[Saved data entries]
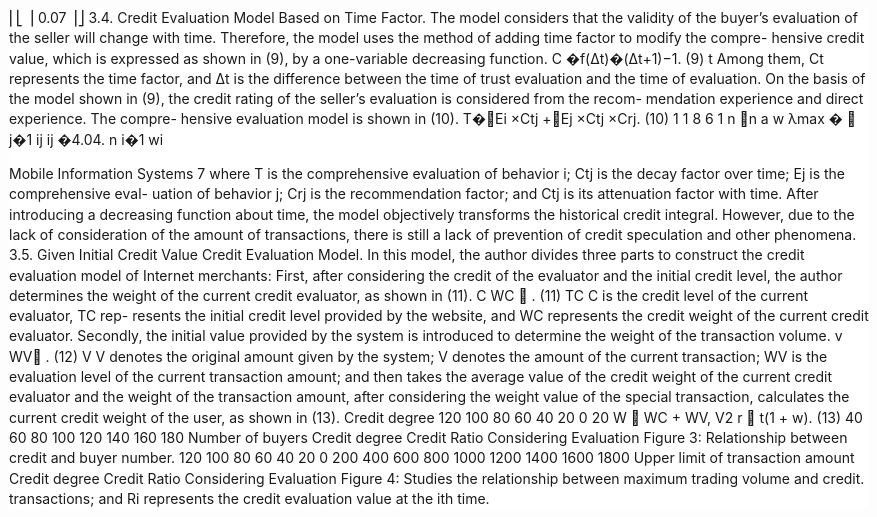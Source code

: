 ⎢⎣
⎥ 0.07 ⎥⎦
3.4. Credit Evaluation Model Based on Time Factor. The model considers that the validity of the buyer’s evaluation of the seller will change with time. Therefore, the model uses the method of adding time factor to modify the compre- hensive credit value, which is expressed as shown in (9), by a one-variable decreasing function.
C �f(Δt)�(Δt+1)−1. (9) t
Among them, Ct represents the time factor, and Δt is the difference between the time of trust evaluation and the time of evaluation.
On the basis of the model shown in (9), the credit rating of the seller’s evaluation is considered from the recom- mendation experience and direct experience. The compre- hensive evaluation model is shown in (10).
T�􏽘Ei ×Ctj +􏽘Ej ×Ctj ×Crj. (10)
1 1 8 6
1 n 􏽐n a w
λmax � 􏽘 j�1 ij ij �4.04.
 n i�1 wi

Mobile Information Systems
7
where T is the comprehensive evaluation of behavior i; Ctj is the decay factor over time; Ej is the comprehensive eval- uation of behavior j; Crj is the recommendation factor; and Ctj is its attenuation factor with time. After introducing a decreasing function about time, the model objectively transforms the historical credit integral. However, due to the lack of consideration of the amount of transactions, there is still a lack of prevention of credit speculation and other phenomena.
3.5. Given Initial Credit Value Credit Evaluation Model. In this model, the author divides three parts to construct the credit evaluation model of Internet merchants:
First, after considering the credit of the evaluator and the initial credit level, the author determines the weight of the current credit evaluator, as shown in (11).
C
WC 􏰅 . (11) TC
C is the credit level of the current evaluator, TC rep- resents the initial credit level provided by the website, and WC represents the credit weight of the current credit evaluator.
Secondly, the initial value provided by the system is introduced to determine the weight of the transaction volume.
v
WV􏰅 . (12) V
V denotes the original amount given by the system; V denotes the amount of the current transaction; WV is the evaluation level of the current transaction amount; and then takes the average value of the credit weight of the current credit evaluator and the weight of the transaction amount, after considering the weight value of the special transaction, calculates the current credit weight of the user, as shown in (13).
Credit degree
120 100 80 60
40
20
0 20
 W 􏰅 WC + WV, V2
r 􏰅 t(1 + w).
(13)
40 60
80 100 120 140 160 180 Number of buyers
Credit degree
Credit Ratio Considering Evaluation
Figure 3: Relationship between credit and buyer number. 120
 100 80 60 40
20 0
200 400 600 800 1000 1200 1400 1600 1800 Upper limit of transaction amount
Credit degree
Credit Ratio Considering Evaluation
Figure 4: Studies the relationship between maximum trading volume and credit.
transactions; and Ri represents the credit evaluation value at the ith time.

* * *

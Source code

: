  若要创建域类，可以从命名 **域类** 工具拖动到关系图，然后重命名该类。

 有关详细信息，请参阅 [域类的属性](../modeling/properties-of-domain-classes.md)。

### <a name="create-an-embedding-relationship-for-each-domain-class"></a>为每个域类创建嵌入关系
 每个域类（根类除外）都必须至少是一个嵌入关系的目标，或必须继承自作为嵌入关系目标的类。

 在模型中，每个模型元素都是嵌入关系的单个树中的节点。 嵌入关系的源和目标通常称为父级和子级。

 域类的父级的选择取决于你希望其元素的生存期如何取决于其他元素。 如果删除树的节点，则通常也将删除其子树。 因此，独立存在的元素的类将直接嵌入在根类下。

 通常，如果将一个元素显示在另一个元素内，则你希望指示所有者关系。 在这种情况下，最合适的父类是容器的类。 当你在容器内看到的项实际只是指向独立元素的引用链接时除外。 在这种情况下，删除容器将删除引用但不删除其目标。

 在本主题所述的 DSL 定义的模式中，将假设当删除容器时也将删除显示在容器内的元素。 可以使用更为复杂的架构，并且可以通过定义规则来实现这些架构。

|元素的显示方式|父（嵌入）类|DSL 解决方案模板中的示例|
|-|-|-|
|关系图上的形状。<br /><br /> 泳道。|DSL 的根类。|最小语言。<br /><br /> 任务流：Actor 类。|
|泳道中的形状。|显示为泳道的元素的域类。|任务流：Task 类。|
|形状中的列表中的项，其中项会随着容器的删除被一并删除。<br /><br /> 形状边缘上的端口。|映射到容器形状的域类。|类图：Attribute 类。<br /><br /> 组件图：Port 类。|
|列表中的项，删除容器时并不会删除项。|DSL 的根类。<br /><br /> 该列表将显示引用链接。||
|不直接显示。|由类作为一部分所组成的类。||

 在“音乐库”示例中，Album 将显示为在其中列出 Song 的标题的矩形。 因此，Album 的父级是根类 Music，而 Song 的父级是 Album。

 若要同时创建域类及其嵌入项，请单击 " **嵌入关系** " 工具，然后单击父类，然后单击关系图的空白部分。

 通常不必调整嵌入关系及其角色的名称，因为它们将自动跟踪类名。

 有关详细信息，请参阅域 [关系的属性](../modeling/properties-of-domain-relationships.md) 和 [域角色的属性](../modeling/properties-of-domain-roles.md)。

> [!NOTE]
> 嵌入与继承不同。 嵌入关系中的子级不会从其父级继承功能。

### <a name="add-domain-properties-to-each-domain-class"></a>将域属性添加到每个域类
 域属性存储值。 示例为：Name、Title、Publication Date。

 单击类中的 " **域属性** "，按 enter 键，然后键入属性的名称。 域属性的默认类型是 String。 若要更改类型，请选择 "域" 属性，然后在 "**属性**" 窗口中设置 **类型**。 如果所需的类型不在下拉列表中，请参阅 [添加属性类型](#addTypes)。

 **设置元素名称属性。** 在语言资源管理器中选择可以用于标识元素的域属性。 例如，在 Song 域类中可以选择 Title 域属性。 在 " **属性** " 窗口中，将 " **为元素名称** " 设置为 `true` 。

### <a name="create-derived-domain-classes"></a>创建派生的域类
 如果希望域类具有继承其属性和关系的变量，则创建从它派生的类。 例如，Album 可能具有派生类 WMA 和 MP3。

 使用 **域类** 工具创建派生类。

▸ **Try it**
For each line above that holds the string "author", provide a copy of that line.

▸ **Response**
3.5. Given Initial Credit Value Credit Evaluation Model. In this model, the author divides three parts to construct the credit evaluation model of Internet merchants:
First, after considering the credit of the evaluator and the initial credit level, the author determines the weight of the current credit evaluator, as shown in (11).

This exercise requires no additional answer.